Researchers said the findings have shed light on the mechanisms underlying the disease, and could lead to new approaches to treating it.

Both metformin and the MDM2 inhibitor nutlin-3a can inhibit cancer pathways. Metformin has yet to be used in cancer therapy, but. It treats type 2 diabetes, the most common type, which affects 27 million Americans.

Metformin inhibits the activation of mTOR pathway. Nutlin-3a inhibits the MDM2 cell destruction pathway.

The study, “Metformin produces growth inhibitory effects in combination with nutlin-3a on malignant mesothelioma through a cross-talk between mTOR and p53 pathways,” was published in BMC cancer.

Cancer cells use different pathways than normal cells to survive and proliferate. Which pathways are activated and which mechanisms underlie the activation are different, depending on the type of cancer.

The mTOR pathway is activated in a lot of cancers, research has indicated. The mTOR inhibitor Afinitor (everolimus) suppresses the growth of kidney and breast cancers by blocking the pathway.

Metformin is another mTOR inhibitor that studies have suggested could fight cancer. While scientists found genetic alterations that led to the activation of mTOR in half of mesothelioma patients, metformin had yet to be examined as a treatment for the disease.

Another mechanism that helps cancer cells survive and proliferate is deactivation of a protein called p53. Under normal conditions it keeps cell proliferation under control by disposing of cells that need to be eliminated. A previous study demonstrated that inhibiting the FAK and MDM2 proteins can counteract the advantages that cancer cells obtain when p53 is shut down.

With both mTOR and MDM2-p53 inhibitors exhibiting cancer-fighting properties, researchers chose to try both to treat mesothelioma cells grown in a lab.

Metformin was the mTOR inhibitor they chose, and nutlin-3a, an experimental therapy, the MDM2 inhibitor. Using metformin or nutlin-3a by themselves to treat several mesothelioma cells reduced proliferation and increased cell death. But when the inhibitors were used together, the anti-cancer effects were even more pronounced, researchers said.

The pathways the drugs inhibited depended on which experimental cell line was tested.
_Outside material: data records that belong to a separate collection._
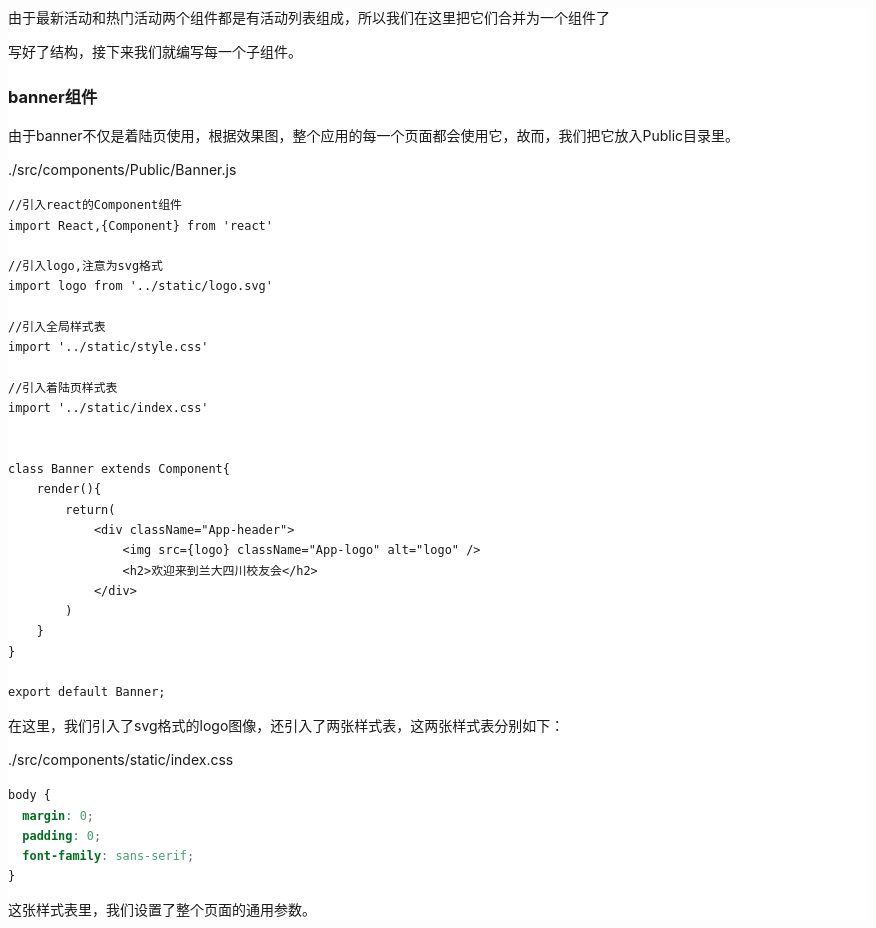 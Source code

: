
 ```react
```

由于最新活动和热门活动两个组件都是有活动列表组成，所以我们在这里把它们合并为一个组件了



写好了结构，接下来我们就编写每一个子组件。

### banner组件

由于banner不仅是着陆页使用，根据效果图，整个应用的每一个页面都会使用它，故而，我们把它放入Public目录里。

./src/components/Public/Banner.js

```react
//引入react的Component组件
import React,{Component} from 'react'

//引入logo,注意为svg格式
import logo from '../static/logo.svg'

//引入全局样式表
import '../static/style.css'

//引入着陆页样式表
import '../static/index.css'


class Banner extends Component{
    render(){
        return(
            <div className="App-header">
                <img src={logo} className="App-logo" alt="logo" />
                <h2>欢迎来到兰大四川校友会</h2>
            </div>
        )
    }
}

export default Banner;
```



在这里，我们引入了svg格式的logo图像，还引入了两张样式表，这两张样式表分别如下：

./src/components/static/index.css

```css
body {
  margin: 0;
  padding: 0;
  font-family: sans-serif;
}
```

这张样式表里，我们设置了整个页面的通用参数。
Despite the genetic and molecular variations that mesothelioma can present, the researchers concluded, inhibiting mTOR and MDM2-p53 at the same time could be a excellent way to target cancer cells and bolster chemotherapy regimens.

“The present study suggests that a combinatory use of an inhibitor for mTOR and a p53-activating agent targets mesothelioma with characteristic genetic alterations and is a new therapeutic regimen,” the team wrote. “Metformin is now clinically in use and some of the MDM2-p53 inhibitors are under clinical trials, which indicates feasibility of the combination in mesothelioma treatments.”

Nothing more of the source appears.